Collected data:
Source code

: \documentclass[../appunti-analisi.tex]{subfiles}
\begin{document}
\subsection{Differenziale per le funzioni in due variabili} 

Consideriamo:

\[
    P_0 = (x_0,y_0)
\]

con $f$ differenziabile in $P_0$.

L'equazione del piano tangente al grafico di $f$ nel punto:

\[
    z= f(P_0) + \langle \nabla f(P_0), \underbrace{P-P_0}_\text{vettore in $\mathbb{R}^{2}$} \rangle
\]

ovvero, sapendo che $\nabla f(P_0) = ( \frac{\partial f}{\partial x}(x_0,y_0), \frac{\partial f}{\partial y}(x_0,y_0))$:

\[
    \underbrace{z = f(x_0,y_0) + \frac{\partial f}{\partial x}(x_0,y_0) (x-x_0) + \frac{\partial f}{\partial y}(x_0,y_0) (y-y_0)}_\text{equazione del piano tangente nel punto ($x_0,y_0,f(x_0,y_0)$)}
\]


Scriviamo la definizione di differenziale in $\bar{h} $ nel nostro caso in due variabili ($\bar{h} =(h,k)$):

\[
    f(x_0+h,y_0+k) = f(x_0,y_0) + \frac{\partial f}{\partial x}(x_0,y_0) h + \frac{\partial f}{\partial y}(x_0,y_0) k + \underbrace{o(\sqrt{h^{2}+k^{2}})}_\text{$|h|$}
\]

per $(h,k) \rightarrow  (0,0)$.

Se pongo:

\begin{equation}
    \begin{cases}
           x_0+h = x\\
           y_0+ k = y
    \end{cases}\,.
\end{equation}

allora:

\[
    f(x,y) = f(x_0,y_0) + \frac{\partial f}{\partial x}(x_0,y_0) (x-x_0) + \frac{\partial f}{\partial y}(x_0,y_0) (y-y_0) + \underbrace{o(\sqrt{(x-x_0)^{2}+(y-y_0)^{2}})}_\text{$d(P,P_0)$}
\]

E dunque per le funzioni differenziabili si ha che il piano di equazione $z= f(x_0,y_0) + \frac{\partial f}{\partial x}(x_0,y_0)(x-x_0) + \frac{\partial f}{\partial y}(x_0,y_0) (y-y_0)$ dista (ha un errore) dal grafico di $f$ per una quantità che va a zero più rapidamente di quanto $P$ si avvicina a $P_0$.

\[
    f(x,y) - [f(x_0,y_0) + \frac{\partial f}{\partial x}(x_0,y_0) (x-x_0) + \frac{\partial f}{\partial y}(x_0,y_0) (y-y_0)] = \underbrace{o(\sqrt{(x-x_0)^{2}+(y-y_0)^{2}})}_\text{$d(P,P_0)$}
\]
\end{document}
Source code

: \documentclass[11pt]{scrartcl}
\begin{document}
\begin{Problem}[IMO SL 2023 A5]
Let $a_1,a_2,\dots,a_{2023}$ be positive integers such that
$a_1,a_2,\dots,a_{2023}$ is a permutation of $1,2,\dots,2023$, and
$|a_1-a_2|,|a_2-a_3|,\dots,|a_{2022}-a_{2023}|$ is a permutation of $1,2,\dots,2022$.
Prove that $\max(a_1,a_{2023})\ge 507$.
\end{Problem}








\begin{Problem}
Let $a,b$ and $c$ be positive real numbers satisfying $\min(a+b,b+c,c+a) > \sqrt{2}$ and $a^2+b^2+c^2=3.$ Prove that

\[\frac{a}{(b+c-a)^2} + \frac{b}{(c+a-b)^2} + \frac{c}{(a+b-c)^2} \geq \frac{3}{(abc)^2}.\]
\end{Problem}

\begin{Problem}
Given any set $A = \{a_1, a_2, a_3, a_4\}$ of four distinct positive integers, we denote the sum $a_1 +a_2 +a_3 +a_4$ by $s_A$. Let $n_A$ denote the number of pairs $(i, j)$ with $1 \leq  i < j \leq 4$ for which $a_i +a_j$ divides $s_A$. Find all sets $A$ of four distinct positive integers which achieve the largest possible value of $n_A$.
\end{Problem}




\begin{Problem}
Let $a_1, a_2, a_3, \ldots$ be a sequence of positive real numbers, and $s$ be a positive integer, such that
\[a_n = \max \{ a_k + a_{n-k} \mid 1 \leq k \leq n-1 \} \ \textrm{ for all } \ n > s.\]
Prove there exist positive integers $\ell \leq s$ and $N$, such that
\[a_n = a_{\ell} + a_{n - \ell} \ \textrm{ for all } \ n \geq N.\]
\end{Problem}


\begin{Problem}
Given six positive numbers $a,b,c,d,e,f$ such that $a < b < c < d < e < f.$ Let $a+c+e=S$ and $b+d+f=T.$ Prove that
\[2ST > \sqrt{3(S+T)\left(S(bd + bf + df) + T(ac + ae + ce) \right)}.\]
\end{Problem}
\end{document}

◆ TASK DIRECTIONS
Select and copy every line from the records that includes the word "Prove".

◆ ANSWER TO THE EXERCISE
Prove that $\max(a_1,a_{2023})\ge 507$.
Let $a,b$ and $c$ be positive real numbers satisfying $\min(a+b,b+c,c+a) > \sqrt{2}$ and $a^2+b^2+c^2=3.$ Prove that
Prove there exist positive integers $\ell \leq s$ and $N$, such that
Given six positive numbers $a,b,c,d,e,f$ such that $a < b < c < d < e < f.$ Let $a+c+e=S$ and $b+d+f=T.$ Prove that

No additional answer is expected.